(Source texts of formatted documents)
=== Section Start ===

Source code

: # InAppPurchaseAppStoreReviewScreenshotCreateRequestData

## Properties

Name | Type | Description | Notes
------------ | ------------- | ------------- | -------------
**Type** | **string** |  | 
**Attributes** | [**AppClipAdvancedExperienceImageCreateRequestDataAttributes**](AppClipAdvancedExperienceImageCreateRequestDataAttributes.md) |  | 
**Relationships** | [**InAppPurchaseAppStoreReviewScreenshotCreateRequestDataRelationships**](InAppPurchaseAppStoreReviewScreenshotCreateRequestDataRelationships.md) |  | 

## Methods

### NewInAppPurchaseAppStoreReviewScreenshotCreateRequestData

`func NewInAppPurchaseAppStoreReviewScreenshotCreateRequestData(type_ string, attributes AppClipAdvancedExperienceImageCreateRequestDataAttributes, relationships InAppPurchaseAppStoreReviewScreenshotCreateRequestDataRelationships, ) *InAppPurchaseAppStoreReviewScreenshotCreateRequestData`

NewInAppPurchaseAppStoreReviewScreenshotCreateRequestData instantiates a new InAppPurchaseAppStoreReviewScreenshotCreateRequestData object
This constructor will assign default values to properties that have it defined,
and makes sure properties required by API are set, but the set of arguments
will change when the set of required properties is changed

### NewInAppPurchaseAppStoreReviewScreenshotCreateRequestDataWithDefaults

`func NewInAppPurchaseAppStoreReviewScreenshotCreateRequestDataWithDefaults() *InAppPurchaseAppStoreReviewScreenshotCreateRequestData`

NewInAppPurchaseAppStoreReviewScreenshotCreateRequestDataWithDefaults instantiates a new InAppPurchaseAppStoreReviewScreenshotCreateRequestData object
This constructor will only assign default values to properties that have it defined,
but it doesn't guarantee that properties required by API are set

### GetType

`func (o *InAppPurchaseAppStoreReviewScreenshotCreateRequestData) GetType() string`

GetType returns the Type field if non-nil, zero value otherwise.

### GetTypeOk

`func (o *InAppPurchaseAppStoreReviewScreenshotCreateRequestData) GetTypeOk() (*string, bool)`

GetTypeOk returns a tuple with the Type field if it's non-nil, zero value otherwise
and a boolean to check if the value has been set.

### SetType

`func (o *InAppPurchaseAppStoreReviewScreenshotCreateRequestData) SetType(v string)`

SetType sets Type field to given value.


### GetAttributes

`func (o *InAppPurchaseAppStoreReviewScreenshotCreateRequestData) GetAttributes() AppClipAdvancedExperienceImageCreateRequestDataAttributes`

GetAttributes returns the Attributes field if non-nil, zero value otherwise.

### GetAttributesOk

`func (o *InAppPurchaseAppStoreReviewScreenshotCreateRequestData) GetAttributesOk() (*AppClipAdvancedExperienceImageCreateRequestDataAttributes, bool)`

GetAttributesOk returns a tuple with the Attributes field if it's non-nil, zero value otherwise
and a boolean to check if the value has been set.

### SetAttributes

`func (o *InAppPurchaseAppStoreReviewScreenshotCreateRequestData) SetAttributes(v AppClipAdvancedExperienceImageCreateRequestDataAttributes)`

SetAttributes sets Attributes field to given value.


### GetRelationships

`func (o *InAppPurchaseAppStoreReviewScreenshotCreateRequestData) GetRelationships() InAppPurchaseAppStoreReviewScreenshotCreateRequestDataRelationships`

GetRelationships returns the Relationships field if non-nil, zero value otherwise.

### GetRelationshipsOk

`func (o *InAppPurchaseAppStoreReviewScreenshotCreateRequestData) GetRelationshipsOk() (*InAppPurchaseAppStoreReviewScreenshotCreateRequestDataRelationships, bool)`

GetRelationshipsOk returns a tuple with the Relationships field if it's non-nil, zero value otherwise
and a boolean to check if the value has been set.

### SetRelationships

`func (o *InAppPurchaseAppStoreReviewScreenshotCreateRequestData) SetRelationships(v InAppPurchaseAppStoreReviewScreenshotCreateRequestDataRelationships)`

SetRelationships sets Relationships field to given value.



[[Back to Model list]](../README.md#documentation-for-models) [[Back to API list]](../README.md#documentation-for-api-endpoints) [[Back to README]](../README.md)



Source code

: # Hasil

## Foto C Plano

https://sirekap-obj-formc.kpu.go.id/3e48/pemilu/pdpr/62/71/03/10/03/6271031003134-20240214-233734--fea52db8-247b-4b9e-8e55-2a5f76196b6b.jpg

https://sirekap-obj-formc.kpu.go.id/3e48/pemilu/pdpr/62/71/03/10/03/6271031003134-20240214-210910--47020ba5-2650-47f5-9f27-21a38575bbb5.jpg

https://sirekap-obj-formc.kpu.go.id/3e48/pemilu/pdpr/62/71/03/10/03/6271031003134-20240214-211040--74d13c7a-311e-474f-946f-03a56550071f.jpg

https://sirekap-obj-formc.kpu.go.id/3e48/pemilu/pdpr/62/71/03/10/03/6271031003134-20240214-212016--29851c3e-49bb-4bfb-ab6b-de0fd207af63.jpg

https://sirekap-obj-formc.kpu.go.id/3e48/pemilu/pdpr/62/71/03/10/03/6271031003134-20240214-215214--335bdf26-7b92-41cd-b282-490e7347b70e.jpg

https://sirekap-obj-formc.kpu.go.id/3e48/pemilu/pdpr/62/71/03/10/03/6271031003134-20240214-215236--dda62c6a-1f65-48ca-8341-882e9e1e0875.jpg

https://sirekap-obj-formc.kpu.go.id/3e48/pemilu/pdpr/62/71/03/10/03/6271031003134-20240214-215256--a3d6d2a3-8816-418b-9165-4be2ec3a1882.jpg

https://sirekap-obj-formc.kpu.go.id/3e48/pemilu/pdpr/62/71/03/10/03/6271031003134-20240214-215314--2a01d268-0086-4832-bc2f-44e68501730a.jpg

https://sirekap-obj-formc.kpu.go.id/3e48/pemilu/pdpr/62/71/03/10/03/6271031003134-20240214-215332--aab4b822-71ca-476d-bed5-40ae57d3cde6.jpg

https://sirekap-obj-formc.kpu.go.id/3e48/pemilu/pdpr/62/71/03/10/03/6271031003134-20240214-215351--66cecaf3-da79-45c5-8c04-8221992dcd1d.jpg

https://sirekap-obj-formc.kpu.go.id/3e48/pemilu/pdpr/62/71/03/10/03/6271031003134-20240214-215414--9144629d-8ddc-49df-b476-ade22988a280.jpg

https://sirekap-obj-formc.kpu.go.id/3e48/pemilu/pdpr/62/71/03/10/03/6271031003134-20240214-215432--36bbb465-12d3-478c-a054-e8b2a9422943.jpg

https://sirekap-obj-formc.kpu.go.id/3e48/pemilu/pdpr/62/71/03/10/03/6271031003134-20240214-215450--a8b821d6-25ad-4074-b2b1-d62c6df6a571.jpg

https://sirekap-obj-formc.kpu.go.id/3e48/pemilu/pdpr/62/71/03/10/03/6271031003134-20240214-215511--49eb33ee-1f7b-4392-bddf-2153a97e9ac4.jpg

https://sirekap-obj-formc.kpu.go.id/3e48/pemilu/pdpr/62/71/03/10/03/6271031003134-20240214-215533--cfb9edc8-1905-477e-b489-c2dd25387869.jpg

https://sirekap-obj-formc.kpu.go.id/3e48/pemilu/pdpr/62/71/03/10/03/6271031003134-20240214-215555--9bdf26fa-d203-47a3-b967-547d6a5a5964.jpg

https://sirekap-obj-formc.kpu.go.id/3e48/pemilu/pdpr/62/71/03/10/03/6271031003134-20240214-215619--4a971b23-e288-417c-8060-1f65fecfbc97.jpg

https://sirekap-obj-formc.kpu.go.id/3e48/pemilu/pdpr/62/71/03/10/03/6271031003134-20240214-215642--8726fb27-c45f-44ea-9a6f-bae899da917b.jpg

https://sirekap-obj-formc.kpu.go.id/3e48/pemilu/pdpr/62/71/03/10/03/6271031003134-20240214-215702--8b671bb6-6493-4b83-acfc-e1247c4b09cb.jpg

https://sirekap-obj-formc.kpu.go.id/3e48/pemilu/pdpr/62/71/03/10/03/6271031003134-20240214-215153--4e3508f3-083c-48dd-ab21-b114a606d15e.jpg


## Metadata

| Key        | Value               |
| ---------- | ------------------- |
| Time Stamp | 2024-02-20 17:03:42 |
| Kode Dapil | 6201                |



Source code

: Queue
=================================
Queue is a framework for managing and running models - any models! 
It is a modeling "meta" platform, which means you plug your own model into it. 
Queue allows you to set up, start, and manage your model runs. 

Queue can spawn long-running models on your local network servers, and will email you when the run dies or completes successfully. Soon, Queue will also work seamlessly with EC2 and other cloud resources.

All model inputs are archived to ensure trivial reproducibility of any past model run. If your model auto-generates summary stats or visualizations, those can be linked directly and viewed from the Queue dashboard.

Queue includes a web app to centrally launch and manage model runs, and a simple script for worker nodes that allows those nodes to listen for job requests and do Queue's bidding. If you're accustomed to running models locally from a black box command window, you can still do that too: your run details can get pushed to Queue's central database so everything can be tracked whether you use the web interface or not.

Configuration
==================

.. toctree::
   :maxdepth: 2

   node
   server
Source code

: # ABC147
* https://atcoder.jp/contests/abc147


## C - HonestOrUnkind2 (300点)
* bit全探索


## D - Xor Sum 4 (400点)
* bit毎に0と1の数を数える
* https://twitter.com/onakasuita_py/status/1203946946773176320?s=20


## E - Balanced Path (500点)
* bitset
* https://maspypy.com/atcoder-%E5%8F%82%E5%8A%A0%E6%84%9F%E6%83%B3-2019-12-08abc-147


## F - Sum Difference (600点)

=== Section End ===

--- Assignment ---
Please tally the lines of the data in which the string "when" appears and write only the total.

--- Written solution ---
2